Could you set down exactly the lines of the data below, starting at the one that holds "the object from" and ending at the one that holds "whereas *non-configuration instance", both included, and only those?

★ ★ ★ ★ ★ ★ ★

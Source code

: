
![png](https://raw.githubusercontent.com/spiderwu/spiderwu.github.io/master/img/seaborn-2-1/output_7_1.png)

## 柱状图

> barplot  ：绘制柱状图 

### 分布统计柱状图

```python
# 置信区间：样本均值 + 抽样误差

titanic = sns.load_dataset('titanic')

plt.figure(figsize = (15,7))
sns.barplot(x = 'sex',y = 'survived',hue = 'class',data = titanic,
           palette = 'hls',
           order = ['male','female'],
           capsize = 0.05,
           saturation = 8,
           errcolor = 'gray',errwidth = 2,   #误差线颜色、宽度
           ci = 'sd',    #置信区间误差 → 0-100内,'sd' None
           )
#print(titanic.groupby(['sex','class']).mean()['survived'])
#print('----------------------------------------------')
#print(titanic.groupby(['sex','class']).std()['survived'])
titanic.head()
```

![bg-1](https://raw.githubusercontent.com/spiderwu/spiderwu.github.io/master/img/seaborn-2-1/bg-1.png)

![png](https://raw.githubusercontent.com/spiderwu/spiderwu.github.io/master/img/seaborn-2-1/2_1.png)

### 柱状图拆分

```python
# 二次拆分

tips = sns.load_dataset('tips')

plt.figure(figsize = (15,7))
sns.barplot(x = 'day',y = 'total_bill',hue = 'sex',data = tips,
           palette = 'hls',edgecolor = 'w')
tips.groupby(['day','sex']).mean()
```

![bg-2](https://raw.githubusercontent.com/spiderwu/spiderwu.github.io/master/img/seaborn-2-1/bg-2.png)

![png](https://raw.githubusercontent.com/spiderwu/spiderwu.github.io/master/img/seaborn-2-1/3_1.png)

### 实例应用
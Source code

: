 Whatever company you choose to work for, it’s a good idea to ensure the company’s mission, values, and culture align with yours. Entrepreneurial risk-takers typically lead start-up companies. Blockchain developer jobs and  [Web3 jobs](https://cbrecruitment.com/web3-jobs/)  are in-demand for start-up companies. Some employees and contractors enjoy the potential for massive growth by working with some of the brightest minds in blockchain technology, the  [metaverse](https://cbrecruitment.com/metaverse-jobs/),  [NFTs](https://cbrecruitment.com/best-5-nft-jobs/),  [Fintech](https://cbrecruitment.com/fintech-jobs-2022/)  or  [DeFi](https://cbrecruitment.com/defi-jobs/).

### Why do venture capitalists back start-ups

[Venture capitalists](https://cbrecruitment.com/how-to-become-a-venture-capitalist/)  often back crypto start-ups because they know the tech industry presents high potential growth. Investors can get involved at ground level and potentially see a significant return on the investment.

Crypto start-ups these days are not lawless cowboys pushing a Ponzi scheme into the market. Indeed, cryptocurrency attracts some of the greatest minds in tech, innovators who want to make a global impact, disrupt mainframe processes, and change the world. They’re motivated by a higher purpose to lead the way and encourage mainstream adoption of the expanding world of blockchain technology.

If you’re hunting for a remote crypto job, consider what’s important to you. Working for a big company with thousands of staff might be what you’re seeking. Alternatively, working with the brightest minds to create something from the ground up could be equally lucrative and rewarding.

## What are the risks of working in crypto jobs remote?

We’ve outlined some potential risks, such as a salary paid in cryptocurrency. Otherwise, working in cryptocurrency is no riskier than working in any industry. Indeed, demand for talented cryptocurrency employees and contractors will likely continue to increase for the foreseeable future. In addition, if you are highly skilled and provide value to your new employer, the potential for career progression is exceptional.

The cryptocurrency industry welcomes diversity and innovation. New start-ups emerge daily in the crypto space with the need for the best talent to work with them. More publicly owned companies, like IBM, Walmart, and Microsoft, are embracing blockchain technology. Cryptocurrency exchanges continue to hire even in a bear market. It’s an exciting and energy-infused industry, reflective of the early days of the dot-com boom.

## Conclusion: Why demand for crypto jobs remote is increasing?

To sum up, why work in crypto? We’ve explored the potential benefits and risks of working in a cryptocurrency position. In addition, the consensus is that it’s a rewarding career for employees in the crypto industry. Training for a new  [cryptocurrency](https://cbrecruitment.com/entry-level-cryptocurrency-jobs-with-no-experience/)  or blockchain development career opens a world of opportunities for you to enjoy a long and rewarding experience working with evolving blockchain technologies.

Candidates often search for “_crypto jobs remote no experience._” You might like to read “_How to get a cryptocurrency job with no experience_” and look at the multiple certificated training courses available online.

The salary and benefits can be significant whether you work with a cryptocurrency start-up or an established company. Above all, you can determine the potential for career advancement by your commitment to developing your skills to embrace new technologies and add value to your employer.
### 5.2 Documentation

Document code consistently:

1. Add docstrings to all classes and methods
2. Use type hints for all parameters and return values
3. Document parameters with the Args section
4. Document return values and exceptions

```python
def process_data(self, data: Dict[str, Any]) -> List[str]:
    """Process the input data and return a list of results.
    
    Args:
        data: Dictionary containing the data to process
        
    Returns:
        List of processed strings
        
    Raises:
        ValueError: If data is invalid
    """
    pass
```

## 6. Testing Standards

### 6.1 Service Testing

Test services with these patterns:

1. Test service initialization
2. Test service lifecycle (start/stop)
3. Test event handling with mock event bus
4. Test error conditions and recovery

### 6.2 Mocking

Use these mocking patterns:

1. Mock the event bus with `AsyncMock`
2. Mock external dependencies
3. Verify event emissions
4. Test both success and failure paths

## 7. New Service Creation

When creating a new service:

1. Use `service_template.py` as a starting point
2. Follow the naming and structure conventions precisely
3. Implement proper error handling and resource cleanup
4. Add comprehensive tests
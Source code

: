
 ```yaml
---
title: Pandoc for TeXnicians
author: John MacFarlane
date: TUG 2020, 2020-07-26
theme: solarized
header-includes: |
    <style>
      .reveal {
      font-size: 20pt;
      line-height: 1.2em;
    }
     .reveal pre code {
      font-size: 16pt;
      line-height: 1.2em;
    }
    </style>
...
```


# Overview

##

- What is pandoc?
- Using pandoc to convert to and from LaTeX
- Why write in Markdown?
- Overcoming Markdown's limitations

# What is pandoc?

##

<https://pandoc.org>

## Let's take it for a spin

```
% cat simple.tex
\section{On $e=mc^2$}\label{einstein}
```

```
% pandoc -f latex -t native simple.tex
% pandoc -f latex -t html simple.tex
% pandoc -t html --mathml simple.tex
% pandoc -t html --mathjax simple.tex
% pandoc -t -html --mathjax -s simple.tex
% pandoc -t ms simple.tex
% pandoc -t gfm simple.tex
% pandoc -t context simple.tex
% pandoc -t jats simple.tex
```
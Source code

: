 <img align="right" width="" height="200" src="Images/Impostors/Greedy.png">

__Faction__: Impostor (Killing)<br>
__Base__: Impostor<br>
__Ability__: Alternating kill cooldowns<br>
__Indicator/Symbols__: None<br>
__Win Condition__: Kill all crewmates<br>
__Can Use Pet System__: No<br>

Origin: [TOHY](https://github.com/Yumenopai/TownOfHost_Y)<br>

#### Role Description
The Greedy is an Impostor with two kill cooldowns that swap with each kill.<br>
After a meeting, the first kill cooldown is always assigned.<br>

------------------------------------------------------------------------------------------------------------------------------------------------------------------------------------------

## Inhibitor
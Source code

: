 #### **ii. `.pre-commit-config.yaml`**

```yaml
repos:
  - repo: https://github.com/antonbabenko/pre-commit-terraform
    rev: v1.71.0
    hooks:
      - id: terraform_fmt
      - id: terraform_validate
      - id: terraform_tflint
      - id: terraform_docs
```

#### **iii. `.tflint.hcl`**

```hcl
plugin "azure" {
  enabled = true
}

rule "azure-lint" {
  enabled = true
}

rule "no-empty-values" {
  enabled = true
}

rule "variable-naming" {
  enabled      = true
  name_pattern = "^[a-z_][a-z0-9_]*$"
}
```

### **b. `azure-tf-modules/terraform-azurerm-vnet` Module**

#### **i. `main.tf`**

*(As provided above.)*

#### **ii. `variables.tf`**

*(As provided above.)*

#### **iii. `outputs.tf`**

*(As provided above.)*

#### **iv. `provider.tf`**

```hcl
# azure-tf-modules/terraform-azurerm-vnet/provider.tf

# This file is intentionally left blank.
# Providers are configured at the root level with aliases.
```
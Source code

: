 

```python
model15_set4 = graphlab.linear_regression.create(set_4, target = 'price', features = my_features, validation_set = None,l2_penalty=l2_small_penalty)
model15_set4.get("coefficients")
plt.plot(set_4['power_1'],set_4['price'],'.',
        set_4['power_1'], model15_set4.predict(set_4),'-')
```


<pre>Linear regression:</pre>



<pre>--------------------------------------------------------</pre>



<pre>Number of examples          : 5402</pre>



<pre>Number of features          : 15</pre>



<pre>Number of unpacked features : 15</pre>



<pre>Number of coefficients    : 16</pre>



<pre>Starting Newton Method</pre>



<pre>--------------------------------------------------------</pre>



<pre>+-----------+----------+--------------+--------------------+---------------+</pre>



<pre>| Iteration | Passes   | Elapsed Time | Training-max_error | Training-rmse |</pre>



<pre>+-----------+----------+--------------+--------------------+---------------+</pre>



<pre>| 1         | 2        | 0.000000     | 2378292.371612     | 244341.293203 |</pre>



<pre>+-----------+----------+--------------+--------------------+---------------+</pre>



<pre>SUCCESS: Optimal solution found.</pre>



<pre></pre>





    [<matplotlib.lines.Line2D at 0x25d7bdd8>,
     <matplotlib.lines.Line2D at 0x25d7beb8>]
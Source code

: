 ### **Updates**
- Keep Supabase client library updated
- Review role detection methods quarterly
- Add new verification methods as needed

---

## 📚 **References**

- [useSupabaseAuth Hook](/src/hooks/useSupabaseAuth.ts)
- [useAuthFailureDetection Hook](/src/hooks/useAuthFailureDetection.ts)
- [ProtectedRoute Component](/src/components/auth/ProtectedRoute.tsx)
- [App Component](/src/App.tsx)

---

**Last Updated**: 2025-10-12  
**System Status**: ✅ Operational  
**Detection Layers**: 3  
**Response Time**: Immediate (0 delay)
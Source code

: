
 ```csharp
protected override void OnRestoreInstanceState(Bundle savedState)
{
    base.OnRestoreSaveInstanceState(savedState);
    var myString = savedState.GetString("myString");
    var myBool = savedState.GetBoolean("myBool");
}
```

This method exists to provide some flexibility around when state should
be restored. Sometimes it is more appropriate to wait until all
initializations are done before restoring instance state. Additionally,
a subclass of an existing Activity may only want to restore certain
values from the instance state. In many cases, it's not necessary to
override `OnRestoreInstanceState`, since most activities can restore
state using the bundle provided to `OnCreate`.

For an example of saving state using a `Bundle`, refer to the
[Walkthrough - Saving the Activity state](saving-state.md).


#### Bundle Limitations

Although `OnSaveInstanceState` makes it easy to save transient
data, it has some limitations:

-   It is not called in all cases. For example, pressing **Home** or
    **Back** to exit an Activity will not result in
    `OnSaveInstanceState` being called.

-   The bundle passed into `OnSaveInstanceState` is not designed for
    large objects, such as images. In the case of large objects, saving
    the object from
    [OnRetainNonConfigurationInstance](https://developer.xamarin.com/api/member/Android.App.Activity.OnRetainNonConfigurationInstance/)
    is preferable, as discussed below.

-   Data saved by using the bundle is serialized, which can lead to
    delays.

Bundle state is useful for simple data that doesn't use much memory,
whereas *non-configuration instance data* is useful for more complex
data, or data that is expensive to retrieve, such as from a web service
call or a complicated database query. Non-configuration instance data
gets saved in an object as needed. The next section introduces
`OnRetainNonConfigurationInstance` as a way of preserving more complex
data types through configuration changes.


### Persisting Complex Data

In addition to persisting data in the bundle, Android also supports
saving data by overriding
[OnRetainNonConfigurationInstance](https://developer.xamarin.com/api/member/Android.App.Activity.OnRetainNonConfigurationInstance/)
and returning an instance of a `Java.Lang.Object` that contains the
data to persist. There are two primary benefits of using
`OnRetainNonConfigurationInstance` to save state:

★ ★ ★ ★ ★ ★ ★

**SOLUTION TO THIS TASK**
    the object from
    [OnRetainNonConfigurationInstance](https://developer.xamarin.com/api/member/Android.App.Activity.OnRetainNonConfigurationInstance/)
    is preferable, as discussed below.

-   Data saved by using the bundle is serialized, which can lead to
    delays.

Bundle state is useful for simple data that doesn't use much memory,
whereas *non-configuration instance data* is useful for more complex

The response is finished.